The 'Zhongdian double-lip fish' is the only of its kind which is still living on the globe. In Spring, when the azaleas are in full bloom, the fishes will eat off the petals dropped from the azaleas and become 'drunk', and lie on the surface of the lake. It would be a most interesting event if you are lucky enough to see the black bears come to catch the fish in the moonlight.

'Bi Ta' means a woolen fabric in Tibet. The name was given to describe the large piece of forest. It also implies the sense of the local people in environment protection.

Dear friends from afar, Shangri-La may be the last clean land in the 21st industrial century, it is our common responsibility to keep it clean. So do not leave your garbage or any refuse on the lake or on the meadow or in the deep forests."
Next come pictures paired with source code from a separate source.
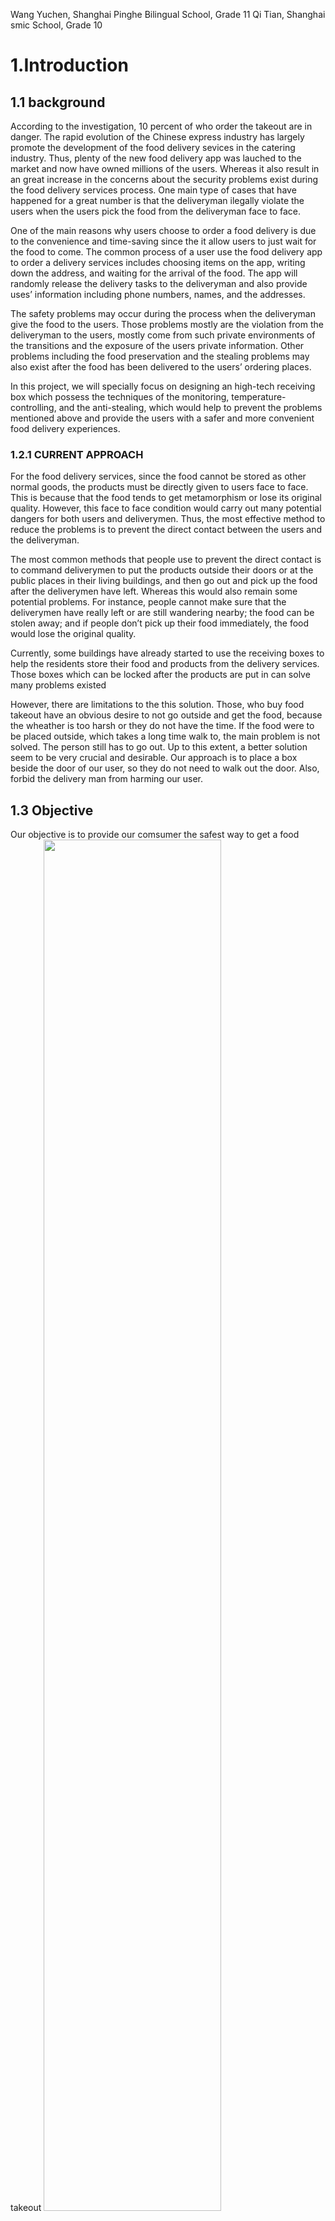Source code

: Wang Yuchen, Shanghai Pinghe Bilingual School, Grade 11
Qi Tian, Shanghai smic School, Grade 10
# 1.Introduction  

## 1.1 background  

According to the investigation, 10 percent of who order the takeout are in danger.
The rapid evolution of the Chinese express industry has largely promote the development of the food delivery sevices in the catering industry. Thus, plenty of the new food delivery app was lauched to the market and now have owned millions of the users.  Whereas it also result in an great increase in the concerns about the security problems exist during the food delivery services process. One main type of cases that have happened for a great number is  that the deliveryman ilegally violate the users when the users pick the food from the deliveryman face to face.
 
  
One of the main reasons why users choose to order a food delivery is due to the convenience and time-saving since the it allow users to just wait for the food to come.
The common process of a user use the food delivery app to order a delivery services includes choosing items on the app, writing down the address, and waiting for the arrival of the food. The app will randomly release the delivery tasks to the deliveryman and also provide uses’ information including phone numbers, names, and the addresses.

The safety problems may occur during the process when the deliveryman give the food to the users. Those problems mostly are the violation from the deliveryman to the users, mostly come from such private environments of the transitions and the exposure of the users private information. Other problems including the food preservation and the stealing problems may also exist after the food has been delivered to the users’ ordering places.

In this project, we will specially focus on designing an high-tech receiving box which possess the techniques of the monitoring, temperature-controlling, and the anti-stealing, which would help to prevent the problems mentioned above and provide the users with a safer and more convenient food delivery experiences.

### 1.2.1 CURRENT APPROACH  

For the food delivery services, since the food cannot be stored as other normal goods, the products must be directly given to users face to face. This is because that the food tends to get metamorphism or lose its original quality. However, this face to face condition would carry out many potential dangers for both users and deliverymen. Thus, the most effective method to reduce the problems is to prevent the direct contact between the users and the deliveryman. 

The most common methods that people use to prevent the direct contact is to command deliverymen to put the products outside their doors or at the public places in their living buildings, and then go out and pick up the food after the deliverymen have left. Whereas this would also remain some potential problems. For instance, people cannot make sure that the deliverymen have really left or are still wandering nearby; the food can be stolen away; and if people don’t pick up their food immediately, the food would lose the original quality.

Currently, some buildings have already started to use the receiving boxes to help the residents store their food and products from the delivery services. Those boxes which can be locked after the products are put in can solve many problems existed

However, there are limitations to the this solution. Those, who buy food takeout have an obvious desire to not go outside and get the food, because the wheather is too harsh or they do not have the time. If the food were to be placed outside, which takes a long time walk to, the main problem is not solved. The person still has to go out. Up to this extent, a better solution seem to be very crucial and desirable. Our approach is to place a box beside the door of our user, so they do not need to walk out the door. Also, forbid the delivery man from harming our user.

## 1.3 Objective  
Our objective is to provide our comsumer the safest way to get a food takeout
<img src="https://github.com/CASTIC2019/Team/blob/master/takeout/qitian/system.png" width="75%" height="75%">

# 2.Methodology(Hardware)  
## 2.1 OVERVIEW 
By placing a box out side the door so that the user do not need to get the takeout when the delivery is around. 
Our product can mainly be separated into three parts: frame, software, and hardware. Frame is basically the box that will contain the component. It will also protect the segments from damages by the rain and wind. Software, the most elaborated part, is where every thing else is bond together. Arduino helps with the controlling of the hardware and send data to the python code. Then the python code will work out the what will be done next and send data back for further operation. This continues in a loop. Last, the hardware has its job to collect data and display it to the user. This part consists of the output and input device. The buzzer to notify to user, the button to open the box, the insulation to keep food at its optimum temperature. Not a single part can be omitted. Now, we will be introducing you to the hardwares.

<img src="https://github.com/CASTIC2019/Team/blob/master/takeout/qitian/diagram4.jpg" width="65%" height="65%">

| | Out black | Out red |  |  |  
| ---- | ---- | ---- | ---- | ---- |
| left | GND | 12v | heating | Red light |    
| right | 12v | GND | cooling | Green light |  

<img src="https://github.com/CASTIC2019/Team/blob/master/takeout/qitian/hardware.png" width="70%" height="70%"> 

## 2.2 Insulation 
We found out that many might not be able to get their food on time. So we think it would be useful if the box can heat or freeze the food according to its type to store it for a long time. The Python system would get the name of the food and identify whether the food is cold or hot right after a user has commited a delivery service. Then the box would immediately start to work to either heat or cool inside. When the food arrives, the box has probably already reach the most suitable temperature inside for the food. Deliveryman just need to touch the swich to unlock the box and put the food inside. When the box has food in it, the door closes and locks in order to prevent strangers from stealing the food.

### 2.2.1 Alarm 
This device has two uses. First, as the delivery man will not knock te door, the user might not notice that the food is ready. When the Face recognition device founds out that there is no one out side the door. Then, the distance sensor checks that there is food in the box. The buzzer will buzz and the light turns on to notify the user that the food is ready and get it.
The second use is obiously to protect the user. If the face recognition detects that the delivery man is in front of the door too long, the device will predicate that he is dangerous. Furthermore, the device inform the user about the condition.

 # TBD by Yuchen, flow chart for arduino code here
<img src="https://github.com/CASTIC2019/Team/blob/master/takeout/yuchen/%E6%B5%8B%E6%B8%A9flow%20chart%20%E6%9B%B4%E6%96%B0.png" width="45%" height="45%"> 

## 2.3 Face recognition device
In this part we used a module in pyhton called the cv2. Its main function is to identify faces in images and capture videos, using the its existing database. This device will identify the position of the delivery and provide realtime data to the display and the alarm system. This device will aid the ability of detecting if the delivery man is around. The device will locate the face and add a rectangle surrounding it. Then, a counter(able to alter at any time) is set to count the time of the delivery man in front of the door. In a normal context, a circle will appear as well as notifying the user, when the face recognition device finds the absence of the delivery man. On the contrary, if the man stands there for a long time, the alarm will be set on. An additional function will be to identify whether the person standing is a family member or not. This function will help knowing if the person is safe to the user or not. Then, the alarm would not trigger, if a family memeber is standing in front of the door. 

## 2.4 Processing  
At first, when the user has ordered the takeout, this section will track down the delivery and will also help the detection of the alarm system

<img src="https://github.com/CASTIC2019/Team/blob/master/takeout/qitian/swflowchart.png" width="70%" height="70%"> 

## 2.5 User Interface  
Basicly, a display. This part of the product can remind the user, when the takeout is in the box and has not been taken.

# 3.RESULTS AND DISCUSSION  
## 3.1 Assessment of Graph  
<img src="https://github.com/CASTIC2019/Team/blob/master/takeout/qitian/back.jpg" width="35%" height="35%"> 
<img src="https://github.com/CASTIC2019/Team/blob/master/takeout/qitian/front.jpg" width="35%" height="35%"> 
<img src="https://github.com/CASTIC2019/Team/blob/master/takeout/qitian/plan_view.jpg" width="35%" height="35%"> 
Face recognition
<img src="https://github.com/CASTIC2019/Team/blob/master/takeout/qitian/face_recognition.png" width="35%" height="35%"> 
## 3.2 Assessment of Application  
<img src="https://github.com/CASTIC2019/Team/blob/master/takeout/qitian/ideal_result.png" width="90%" height="90%"> 
We first laid out the ideal outcome of all situations, and tested with the box. We tested if the cooler or heater worked correctly by using a termometer.  
<img src="https://github.com/CASTIC2019/Team/blob/master/takeout/qitian/thermometer" width="80%" height="80%"> 
The result appeared to be what we had expected.  

## 3.3 Assessment of temperature control
We record the temperature for several times after the box begin to heat or cool inside, preparing to store the food. The graphs below show how the temperature changes with the time which thus prove the temperature control of the box is effective.
<img src="https://github.com/CASTIC2019/Team/blob/master/takeout/yuchen/%E5%8A%A0%E7%83%AD%E6%9B%B2%E7%BA%BF.png" width="70%" height="70%"> 
<img src="https://github.com/CASTIC2019/Team/blob/master/takeout/yuchen/%E9%99%8D%E6%B8%A9%E6%9B%B2%E7%BA%BF.png" width="70%" height="70%"> 

# 4.CONCLUSION  
First, we are able to get the data from the takeout website and know when is the takeout going to arrive.
Second, we have a web cam to recognize the face of the owner of the house or a stranger. By this the system is able to know when to open the lock and when to close it. 
Third, when the food is in the box, we can detect to temperature and choose to turn on the heater or the cooler.
Last, when the food is in the box the system can notify the user to get the food.
However, we still need to upgrade the system by calculating the time of the arrival and turn on the heating/cooling before hand.
So that, for example, when the ice cream arrives, the cooler is alreadily turned on and the temperature in the box is able to keep the ice-cream at its shape and no molten. 

# 5.BIBLIOGRAPHY   
[1]Eben Upton, Gareth Halfacree. Raspberry Pi User Guide. Beijing: Renminyoudian Publishing House, 2013.8. ISBN 978-7-115-32367.  
[2]Simon Monk, Programming the Raspberry Pi: Getting Started with Python. Beijing: Renminyoudian Publishing House, 2017.1 ISBN 978-7-115-44203-1  
[3]Xie Kainian, Artificial Intelligence And Maker. Shanghai: Shanghai Jiaotong University Publishing House, 2019. IBSN 978-7-313-10319-2  
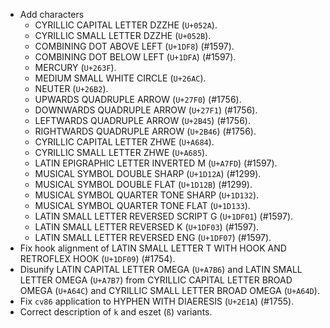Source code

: * Add characters
  - CYRILLIC CAPITAL LETTER DZZHE (`U+052A`).
  - CYRILLIC SMALL LETTER DZZHE (`U+052B`).
  - COMBINING DOT ABOVE LEFT (`U+1DF8`) (#1597).
  - COMBINING DOT BELOW LEFT (`U+1DFA`) (#1597).
  - MERCURY (`U+263F`).
  - MEDIUM SMALL WHITE CIRCLE (`U+26AC`).
  - NEUTER (`U+26B2`).
  - UPWARDS QUADRUPLE ARROW (`U+27F0`) (#1756).
  - DOWNWARDS QUADRUPLE ARROW (`U+27F1`) (#1756).
  - LEFTWARDS QUADRUPLE ARROW (`U+2B45`) (#1756).
  - RIGHTWARDS QUADRUPLE ARROW (`U+2B46`) (#1756).
  - CYRILLIC CAPITAL LETTER ZHWE (`U+A684`).
  - CYRILLIC SMALL LETTER ZHWE (`U+A685`).
  - LATIN EPIGRAPHIC LETTER INVERTED M (`U+A7FD`) (#1597).
  - MUSICAL SYMBOL DOUBLE SHARP (`U+1D12A`) (#1299).
  - MUSICAL SYMBOL DOUBLE FLAT (`U+1D12B`) (#1299).
  - MUSICAL SYMBOL QUARTER TONE SHARP (`U+1D132`).
  - MUSICAL SYMBOL QUARTER TONE FLAT (`U+1D133`).
  - LATIN SMALL LETTER REVERSED SCRIPT G (`U+1DF01`) (#1597).
  - LATIN SMALL LETTER REVERSED K (`U+1DF03`) (#1597).
  - LATIN SMALL LETTER REVERSED ENG (`U+1DF07`) (#1597).
* Fix hook alignment of LATIN SMALL LETTER T WITH HOOK AND RETROFLEX HOOK (`U+1DF09`) (#1754).
* Disunify LATIN CAPITAL LETTER OMEGA (`U+A7B6`) and LATIN SMALL LETTER OMEGA (`U+A7B7`) from CYRILLIC CAPITAL LETTER BROAD OMEGA (`U+A64C`) and CYRILLIC SMALL LETTER BROAD OMEGA (`U+A64D`).
* Fix `cv86` application to HYPHEN WITH DIAERESIS (`U+2E1A`) (#1755).
* Correct description of `k` and eszet (`ß`) variants.
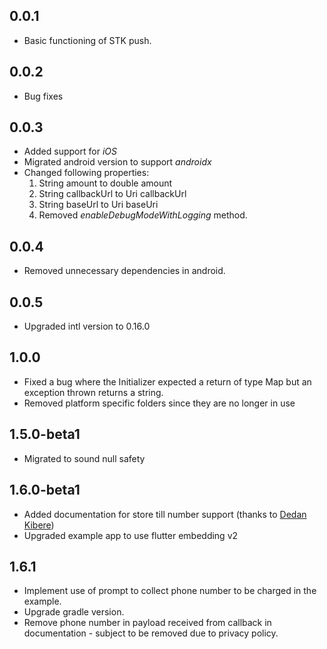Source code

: ## 0.0.1

* Basic functioning of STK push.
## 0.0.2
* Bug fixes
## 0.0.3
* Added support for *iOS*
* Migrated android version to support *androidx*
* Changed following properties:
    1. String amount to double amount
    2. String callbackUrl to Uri callbackUrl
    3. String baseUrl to Uri baseUri
    3. Removed _enableDebugModeWithLogging_ method.

## 0.0.4
* Removed unnecessary dependencies in android.

## 0.0.5
* Upgraded intl version to 0.16.0

## 1.0.0
* Fixed a bug where the Initializer expected a return of type Map but
an exception thrown returns a string.
* Removed platform specific folders since they are no longer in use

## 1.5.0-beta1
* Migrated to sound null safety

## 1.6.0-beta1
* Added documentation for store till number support (thanks to [Dedan Kibere](https://github.com/ndungudedan))
* Upgraded example app to use flutter embedding v2

## 1.6.1
* Implement use of prompt to collect phone number to be charged in the example.
* Upgrade gradle version.
* Remove phone number in payload received from callback in documentation - subject to be removed due to 
  privacy policy.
From the Chinese admission ticket

Without a doubt, Bi Ta Tai is an interesting place. Located about a day's drive outside of Zhongdian, Yunnan, which is fairly close to southern Tibet (and from some maps that I had seen, might have actually been part of southern Tibet many years ago), Bi Ta Tai is located in some of the most spectacular scenery in northern Yunnan. The lake itself is nothing out of the ordinary, with the exception of some beautiful snow capped mountain peaks in the distance, and the remarkable story of the spring blossoming Azaleas here, which, according to local story, drop into the lake, and are subsequently eaten by the fish. The Azaleas around this lake are known for their hallucinogenic properties; the fish that eat these blossoms end up floating on the surface of the lake for the bears, and the local populace, to easily catch and eat. What effect these hallucinogenic substances have on the bears, or, on the local populace, is largely legend, though one might easily associate this story with the "real reason" why they call this area, "Shangri La".

At around 11,000 feet altitude, and with a two mile walk down a mountain, the trip to the lake is not all that bad. It's the trip back. There are local Tibetan appearing children who manage horse back rides (actually, large ponies, at least by my standards; the damn horse took one look at me and walked away...), so those who don't desire to wipe oneself out walking back up, can ride up a mountain trail.

It's a spectacular area, which only pictures can best describe.